Legionella longbeachae, legionnaires’ outbreak source

Legionella longbeachae, legionnaires’ outbreak source

In Europe, Legionella pneumophila is responsible for 95% of Legionnaires’ outbreaks. Among the remaining 5%, the causative agent is Legionella longbeachae.



This bacteria belongs to family Legionellaceae and was first isolated in 1980  in California (USA)  from a patient who had a pneumonia .

Areas where it developed are still unknown. However the source of human infections are soils, and compost derived products such as bark and sawdust.

In New-Zealand, a recent study had been about people hospitalized who had a pneumonia via Legionella longbeachae. We notice that among 31 cases and 172 controls, people were smokers (more than 10 years), with chronic obstructive pulmonary disease and were exposed to soils, compost.

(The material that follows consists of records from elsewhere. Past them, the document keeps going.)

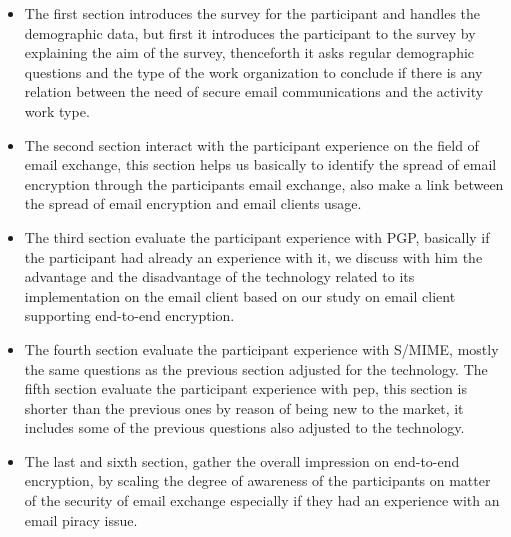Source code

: \begin{itemize}
	\item The first section introduces the survey for the participant and handles the demographic data, but first it introduces the participant to the survey by explaining the aim of the survey, thenceforth it asks regular demographic questions and the type of the work organization to conclude if there is any relation between the need of secure email communications and the activity work type.
	\item The second section interact with the participant experience on the field of email exchange, this section helps us basically to identify the spread of email encryption through the participants email exchange, also make a link between the spread of email encryption and email clients usage.  
	\item The third section evaluate the participant experience with PGP, basically if the participant had already an experience with it, we discuss with him the advantage and the disadvantage of the technology related to its implementation on the email client based on our study on email client supporting end-to-end encryption.
	\item The fourth section evaluate the participant experience with S/MIME, mostly the same questions as the previous section adjusted for the technology.
	The fifth section evaluate the participant experience with pep, this section is shorter than the previous ones by reason of being new to the market, it includes some of the previous questions also adjusted to the technology.
	\item The last and sixth section, gather the overall impression on end-to-end encryption, by scaling the degree of awareness of the participants on matter of the security of email exchange especially if they had an experience with an email piracy issue.
\end{itemize}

Adding to that risks factors, people didn’t washed their hands with soil, or breath near the bag.



Due to that differents risks factors,  mask or glove use was not protective among persons exposed to compost-derived products.


It is important for smokers or people with a chronic obstructive pulmonary disease, to be particularly careful to follow these safety precautions when gardening.

Advices :

  • Open the bag away from the face
  • Do not get compost near their face when removing them
  • Close bag when you move
  • To wash hands after using

No study show yet association between exposure to home-made compost and Legionnaires’ disease.